F1 Score as a Measure of Set Similarity

| math

In machine learning the F1 score is often used to evaluate the performance of classifiers. In this context it is usually thought of in terms of true positives, false positives and false negatives from a binary contingency table. However, thinking of the F1 score as a simple measure of set similarity may give us better intuitions about its properties and limitations.

F1 Score from Two Sets

Given a set \(R\) of expected or real elements and a set \(P\) of predicted elements, we can define the sets of true positives \(TP\), false positives \(FP\) and false negatives \(FN\) via basic set operations. $$\begin{align*} TP &= R \cap P\\ FP &= P \setminus R\\ FN &= R \setminus P \end{align*}$$

Based on these sets, we can define precision \(p\), aka confidence or true positive accuracy, and recall \(r\), aka sensitivity or true positive rate. $$\begin{align*} p &= \frac{|R \cap P|}{|P|} = \frac{|TP|}{|TP| + |FP|}\\ r &= \frac{|R \cap P|}{|R|} = \frac{|TP|}{|TP| + |FN|} \end{align*}$$

The F1 score is usually introduced as the harmonic mean of precision and recall or in terms of true positives, false positives and false negatives.
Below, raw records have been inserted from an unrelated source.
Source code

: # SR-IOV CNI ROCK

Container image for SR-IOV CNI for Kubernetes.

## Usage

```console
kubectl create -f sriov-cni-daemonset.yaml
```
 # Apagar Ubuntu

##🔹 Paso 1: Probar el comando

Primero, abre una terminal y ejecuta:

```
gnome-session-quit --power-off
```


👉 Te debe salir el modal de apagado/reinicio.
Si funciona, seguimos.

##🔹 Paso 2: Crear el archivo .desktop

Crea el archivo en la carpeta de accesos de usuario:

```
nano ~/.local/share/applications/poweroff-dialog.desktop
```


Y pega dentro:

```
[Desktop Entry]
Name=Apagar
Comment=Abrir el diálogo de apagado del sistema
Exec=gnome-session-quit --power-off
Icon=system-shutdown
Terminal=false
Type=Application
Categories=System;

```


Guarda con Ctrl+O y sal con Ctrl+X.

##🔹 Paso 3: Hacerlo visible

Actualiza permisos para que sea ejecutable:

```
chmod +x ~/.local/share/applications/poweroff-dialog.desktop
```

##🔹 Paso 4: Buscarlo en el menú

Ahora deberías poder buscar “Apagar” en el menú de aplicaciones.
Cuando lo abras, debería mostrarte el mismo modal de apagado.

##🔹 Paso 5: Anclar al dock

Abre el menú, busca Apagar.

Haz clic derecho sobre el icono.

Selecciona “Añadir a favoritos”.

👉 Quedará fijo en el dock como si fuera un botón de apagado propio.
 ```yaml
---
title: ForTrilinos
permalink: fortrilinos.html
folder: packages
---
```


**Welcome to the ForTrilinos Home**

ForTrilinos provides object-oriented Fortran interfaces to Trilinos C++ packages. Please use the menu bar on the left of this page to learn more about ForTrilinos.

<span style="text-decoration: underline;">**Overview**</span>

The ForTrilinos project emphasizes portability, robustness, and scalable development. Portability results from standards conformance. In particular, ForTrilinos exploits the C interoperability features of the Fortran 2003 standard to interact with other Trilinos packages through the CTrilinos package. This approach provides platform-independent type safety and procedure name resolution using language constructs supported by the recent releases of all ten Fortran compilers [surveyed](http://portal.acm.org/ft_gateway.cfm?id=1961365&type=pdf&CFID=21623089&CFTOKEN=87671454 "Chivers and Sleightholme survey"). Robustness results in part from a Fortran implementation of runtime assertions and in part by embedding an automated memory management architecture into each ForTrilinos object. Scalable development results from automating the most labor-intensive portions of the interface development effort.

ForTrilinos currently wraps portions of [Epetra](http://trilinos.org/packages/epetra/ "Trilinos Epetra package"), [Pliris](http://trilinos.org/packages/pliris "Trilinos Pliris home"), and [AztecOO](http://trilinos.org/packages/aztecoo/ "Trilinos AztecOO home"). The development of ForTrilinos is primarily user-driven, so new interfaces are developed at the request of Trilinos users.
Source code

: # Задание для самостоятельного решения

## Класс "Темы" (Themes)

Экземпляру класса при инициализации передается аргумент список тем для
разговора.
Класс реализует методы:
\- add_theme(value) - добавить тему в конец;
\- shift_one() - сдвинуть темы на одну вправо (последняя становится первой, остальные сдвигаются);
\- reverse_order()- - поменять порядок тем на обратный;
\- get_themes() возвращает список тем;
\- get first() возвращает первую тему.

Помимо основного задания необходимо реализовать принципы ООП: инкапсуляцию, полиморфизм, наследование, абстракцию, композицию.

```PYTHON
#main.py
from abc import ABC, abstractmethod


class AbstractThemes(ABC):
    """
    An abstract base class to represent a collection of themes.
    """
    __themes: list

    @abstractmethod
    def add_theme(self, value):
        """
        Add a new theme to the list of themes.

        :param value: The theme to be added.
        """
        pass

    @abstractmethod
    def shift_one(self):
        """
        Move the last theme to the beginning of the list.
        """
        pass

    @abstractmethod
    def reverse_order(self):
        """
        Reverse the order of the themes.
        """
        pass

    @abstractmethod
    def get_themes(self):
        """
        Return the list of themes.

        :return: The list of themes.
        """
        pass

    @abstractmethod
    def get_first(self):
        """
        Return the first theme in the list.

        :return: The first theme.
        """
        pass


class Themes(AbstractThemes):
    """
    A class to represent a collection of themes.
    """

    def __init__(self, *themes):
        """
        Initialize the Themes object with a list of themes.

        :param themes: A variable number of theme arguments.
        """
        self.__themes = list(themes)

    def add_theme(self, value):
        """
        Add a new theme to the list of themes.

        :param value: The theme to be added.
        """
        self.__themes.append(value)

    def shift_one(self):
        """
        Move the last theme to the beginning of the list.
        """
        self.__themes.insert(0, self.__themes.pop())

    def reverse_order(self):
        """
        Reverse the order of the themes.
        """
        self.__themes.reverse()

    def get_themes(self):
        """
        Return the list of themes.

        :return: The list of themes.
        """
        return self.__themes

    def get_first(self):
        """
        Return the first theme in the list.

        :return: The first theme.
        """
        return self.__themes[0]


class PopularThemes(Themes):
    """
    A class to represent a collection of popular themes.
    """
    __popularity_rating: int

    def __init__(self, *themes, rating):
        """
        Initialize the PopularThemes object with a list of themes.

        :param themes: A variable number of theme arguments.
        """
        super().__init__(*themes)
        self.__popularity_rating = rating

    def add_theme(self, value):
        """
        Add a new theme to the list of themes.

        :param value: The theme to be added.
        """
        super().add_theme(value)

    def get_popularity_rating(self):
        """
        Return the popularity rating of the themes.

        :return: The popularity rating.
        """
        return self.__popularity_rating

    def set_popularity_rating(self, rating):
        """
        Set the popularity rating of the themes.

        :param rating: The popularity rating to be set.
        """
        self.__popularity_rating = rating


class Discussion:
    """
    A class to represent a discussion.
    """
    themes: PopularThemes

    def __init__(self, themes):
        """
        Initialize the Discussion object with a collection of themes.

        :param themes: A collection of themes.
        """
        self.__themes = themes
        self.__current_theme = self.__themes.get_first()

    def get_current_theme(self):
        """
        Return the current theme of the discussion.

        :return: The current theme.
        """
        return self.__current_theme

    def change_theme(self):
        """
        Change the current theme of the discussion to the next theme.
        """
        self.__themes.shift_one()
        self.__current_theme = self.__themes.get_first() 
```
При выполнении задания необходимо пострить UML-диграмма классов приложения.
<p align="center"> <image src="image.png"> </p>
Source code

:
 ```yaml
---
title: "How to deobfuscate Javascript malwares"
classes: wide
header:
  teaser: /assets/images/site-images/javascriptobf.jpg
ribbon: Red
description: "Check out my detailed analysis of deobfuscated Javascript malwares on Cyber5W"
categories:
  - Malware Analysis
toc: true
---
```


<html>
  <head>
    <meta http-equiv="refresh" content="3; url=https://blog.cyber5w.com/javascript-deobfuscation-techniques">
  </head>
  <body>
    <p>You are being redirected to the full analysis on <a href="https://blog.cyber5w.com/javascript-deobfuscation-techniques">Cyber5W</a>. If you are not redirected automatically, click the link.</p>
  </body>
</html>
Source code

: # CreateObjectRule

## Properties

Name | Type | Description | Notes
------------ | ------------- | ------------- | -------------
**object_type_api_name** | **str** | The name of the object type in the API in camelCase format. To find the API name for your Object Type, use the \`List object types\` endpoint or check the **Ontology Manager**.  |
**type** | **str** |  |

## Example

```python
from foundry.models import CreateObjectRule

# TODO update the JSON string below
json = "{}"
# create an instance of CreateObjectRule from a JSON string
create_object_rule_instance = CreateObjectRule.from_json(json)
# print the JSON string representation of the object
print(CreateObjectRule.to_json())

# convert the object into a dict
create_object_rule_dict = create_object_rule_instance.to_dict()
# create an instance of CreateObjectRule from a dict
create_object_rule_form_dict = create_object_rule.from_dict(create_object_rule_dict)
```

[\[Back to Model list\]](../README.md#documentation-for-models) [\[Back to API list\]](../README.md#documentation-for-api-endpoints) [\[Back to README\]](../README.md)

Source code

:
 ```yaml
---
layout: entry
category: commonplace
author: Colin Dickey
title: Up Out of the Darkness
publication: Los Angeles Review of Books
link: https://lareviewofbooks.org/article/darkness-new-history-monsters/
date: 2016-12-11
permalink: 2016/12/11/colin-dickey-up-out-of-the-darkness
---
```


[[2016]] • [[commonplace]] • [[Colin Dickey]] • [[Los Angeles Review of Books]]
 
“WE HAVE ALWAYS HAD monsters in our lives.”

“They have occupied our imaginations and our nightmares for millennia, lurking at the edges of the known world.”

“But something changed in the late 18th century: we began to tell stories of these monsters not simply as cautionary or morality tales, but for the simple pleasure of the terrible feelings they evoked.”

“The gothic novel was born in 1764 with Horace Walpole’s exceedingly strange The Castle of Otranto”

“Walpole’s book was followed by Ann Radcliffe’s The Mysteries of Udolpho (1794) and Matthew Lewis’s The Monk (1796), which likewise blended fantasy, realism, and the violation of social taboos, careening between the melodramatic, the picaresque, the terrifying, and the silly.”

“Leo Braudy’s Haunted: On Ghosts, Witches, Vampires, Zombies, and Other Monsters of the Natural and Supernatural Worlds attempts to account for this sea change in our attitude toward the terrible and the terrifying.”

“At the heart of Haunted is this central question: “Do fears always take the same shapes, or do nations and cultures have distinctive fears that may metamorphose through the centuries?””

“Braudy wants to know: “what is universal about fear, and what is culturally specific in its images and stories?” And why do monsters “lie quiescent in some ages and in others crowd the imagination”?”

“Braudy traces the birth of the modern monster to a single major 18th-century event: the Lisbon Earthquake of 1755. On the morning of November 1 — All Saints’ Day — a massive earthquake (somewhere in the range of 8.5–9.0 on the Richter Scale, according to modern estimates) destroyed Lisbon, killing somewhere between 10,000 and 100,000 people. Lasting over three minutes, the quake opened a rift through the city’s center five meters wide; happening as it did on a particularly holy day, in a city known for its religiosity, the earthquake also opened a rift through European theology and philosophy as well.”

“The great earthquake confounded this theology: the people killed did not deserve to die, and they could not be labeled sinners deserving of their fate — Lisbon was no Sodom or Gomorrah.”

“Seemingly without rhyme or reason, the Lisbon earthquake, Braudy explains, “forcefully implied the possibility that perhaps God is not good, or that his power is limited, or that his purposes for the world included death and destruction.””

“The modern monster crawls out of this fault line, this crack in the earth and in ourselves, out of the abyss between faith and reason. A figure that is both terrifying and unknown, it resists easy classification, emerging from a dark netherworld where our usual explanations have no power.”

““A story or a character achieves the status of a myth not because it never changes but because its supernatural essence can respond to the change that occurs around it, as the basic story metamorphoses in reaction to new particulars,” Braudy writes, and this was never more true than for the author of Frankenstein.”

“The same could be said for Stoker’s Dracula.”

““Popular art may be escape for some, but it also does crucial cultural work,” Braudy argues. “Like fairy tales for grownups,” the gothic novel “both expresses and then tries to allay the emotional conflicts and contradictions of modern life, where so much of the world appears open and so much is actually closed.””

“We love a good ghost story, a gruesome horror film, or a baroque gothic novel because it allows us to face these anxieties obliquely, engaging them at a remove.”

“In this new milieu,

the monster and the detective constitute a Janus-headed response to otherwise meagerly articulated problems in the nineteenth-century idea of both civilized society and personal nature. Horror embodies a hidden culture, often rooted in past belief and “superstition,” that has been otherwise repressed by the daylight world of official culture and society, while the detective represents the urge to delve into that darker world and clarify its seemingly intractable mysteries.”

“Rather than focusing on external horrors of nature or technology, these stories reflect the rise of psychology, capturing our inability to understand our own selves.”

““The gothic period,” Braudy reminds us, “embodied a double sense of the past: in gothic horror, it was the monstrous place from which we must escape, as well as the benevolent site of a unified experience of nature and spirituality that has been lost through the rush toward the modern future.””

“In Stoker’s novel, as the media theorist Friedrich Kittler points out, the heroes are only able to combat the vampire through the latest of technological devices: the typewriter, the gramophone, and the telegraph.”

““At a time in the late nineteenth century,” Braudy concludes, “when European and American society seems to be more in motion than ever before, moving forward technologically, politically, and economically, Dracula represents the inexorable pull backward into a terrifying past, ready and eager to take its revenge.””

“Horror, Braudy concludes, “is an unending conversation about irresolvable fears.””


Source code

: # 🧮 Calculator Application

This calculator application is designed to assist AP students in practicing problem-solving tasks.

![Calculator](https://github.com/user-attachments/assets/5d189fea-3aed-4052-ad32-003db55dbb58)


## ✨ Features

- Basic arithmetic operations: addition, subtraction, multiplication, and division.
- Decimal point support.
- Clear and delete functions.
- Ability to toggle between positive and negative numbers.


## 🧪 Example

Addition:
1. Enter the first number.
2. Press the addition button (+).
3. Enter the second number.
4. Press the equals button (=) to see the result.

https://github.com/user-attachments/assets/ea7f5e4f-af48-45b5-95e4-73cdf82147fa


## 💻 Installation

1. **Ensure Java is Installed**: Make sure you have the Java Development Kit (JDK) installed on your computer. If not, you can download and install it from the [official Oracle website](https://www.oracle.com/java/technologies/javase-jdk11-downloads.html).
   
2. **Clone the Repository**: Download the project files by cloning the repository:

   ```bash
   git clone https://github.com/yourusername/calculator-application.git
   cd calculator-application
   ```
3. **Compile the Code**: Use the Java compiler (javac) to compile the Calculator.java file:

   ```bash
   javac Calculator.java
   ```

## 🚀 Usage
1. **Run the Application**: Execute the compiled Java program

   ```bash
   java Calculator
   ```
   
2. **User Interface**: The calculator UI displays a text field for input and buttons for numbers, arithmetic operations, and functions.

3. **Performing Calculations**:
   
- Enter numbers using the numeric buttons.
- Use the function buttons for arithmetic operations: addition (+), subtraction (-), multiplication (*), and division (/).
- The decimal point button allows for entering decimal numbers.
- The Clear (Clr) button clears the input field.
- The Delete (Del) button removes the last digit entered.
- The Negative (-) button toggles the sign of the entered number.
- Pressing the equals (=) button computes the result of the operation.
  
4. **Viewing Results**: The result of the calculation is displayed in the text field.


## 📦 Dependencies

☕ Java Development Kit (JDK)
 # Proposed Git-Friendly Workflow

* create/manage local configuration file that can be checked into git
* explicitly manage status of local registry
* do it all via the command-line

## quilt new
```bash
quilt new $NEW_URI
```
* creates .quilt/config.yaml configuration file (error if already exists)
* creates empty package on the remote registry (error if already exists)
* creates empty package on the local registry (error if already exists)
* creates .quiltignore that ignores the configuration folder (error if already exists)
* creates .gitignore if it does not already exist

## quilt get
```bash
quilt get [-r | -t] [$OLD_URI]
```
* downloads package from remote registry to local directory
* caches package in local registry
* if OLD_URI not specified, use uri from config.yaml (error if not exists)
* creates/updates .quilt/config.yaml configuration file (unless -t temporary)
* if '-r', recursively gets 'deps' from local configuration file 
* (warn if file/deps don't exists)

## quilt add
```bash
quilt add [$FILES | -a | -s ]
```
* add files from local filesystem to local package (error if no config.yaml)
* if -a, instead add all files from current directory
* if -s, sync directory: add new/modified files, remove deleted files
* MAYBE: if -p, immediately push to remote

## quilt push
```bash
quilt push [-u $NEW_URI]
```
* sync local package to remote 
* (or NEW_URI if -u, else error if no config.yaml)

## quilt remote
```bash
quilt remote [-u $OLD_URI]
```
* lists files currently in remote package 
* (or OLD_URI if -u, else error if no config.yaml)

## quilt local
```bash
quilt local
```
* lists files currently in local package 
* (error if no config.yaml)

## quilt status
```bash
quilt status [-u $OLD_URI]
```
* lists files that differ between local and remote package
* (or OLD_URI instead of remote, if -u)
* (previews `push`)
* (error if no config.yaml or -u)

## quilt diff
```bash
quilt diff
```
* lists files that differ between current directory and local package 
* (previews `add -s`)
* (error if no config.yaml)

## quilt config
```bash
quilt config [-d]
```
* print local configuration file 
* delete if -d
The latter avoids division by zero if \(|TP| = 0\) as long as \(|FP| \neq 0\) or \(|FN| \neq 0\). $$ \begin{align*} F_1 &= \frac{2pr}{p + r}\\ &= \frac{2|TP|}{2|TP| + |FP| + |FN|} \end{align*} $$

Dice Coefficient

If we don't care about precision and recall, we can state \(F_1\) most easily in terms of the two sets \(R\) and \(P\) directly, namely as the cardinality of the intersection of \(R\) and \(P\) (the number of true positives) normalized by the arithmetic mean of \(|R|\) and \(|P|\). $$ F_1 = \frac{2|R \cap P|}{|R| + |P|} = \frac{|R \cap P|}{\frac{1}{2}(|R| + |P|)} $$

In this form the \(F_1\) score is known under the name of (Sørensen–)Dice coefficient. It is symmetric, thus the semantics attached to \(R\) and \(P\) don't really matter. Since we have \(0 \leq F_1 \leq 1\), we can define the Dice distance \(d_D\) as a semimetric of set distance within the same range by subtracting \(F_1\) from one: $$ d_D = 1 - F_1 $$

It is a semimetric because it satisfies non-negativity, identity of indiscernibles and symmetry, which is easy to see from the definition of \(F_1\) in terms of \(R\) and \(P\), but does not satisfy the triangle inequality, e.g. for the three sets \(A = \{a\}\), \(B = \{b\}\), and \(AB = \{a, b\}\) we get \(d_D(A, B) = 1\), \(d_D(A, AB) = \frac{1}{3}\) and \(d_D(AB, B) = \frac{1}{3}\), thus $$ d_D(A,B) \not\leq d_D(A, AB) + d_D(AB, B). $$

Digression: Jaccard Coefficient

The Dice coefficient is not the only measure of set similarity. Another (earlier) example of this kind of statistic is the Jaccard coefficient \(J\), aka Intersection over Union (IoU): the cadinality of the intersection of \(R\) and \(P\) divided by the cardinality of their union. It may also be stated in terms of true positives, false negatives and false positives, or in terms of \(F_1\). $$ \begin{align*} J &= \frac{|R \cap P|}{|R \cup P|}\\ &= \frac{|TP|}{|TP| + |FN| + |FP|}\\ &= \frac{F_1}{2 - F_1}\\ \end{align*} $$

The Jaccard distance \(d_J = 1 - J\) is a metric, as it satisfies not only non-negativity, identity of indiscernibles and symmetry, but also the triangle inequality (in contrast to \(d_D\)).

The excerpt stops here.